§ **TRY IT**
Where does the word "Pennsylvania" appear in the entries below? Copy each line that holds it.

§ **SOURCE DATA**
________________________
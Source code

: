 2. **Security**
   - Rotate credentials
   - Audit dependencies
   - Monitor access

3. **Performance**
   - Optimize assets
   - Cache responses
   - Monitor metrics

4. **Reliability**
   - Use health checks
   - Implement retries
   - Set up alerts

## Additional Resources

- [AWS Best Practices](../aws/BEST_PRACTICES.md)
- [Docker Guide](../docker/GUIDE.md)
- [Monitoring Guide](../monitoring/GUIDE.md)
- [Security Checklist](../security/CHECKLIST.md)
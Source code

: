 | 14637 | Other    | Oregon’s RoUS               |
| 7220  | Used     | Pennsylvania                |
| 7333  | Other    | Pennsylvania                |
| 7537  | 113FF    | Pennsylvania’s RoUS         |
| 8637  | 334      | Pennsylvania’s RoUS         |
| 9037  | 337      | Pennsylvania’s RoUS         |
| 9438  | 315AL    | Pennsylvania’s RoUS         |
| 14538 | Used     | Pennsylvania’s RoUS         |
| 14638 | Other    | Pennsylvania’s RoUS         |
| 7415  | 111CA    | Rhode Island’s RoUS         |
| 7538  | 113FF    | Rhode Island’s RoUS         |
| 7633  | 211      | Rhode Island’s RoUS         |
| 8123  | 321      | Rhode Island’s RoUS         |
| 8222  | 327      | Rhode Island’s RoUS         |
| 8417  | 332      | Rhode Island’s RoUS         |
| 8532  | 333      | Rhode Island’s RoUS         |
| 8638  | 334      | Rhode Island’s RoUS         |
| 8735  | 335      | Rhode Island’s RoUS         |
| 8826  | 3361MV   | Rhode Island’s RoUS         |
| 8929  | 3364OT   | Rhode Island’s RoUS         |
________________________
§ **OUTPUT BELOW**
| 7220  | Used     | Pennsylvania                |
| 7333  | Other    | Pennsylvania                |
| 7537  | 113FF    | Pennsylvania’s RoUS         |
| 8637  | 334      | Pennsylvania’s RoUS         |
| 9037  | 337      | Pennsylvania’s RoUS         |
| 9438  | 315AL    | Pennsylvania’s RoUS         |
| 14538 | Used     | Pennsylvania’s RoUS         |
| 14638 | Other    | Pennsylvania’s RoUS         |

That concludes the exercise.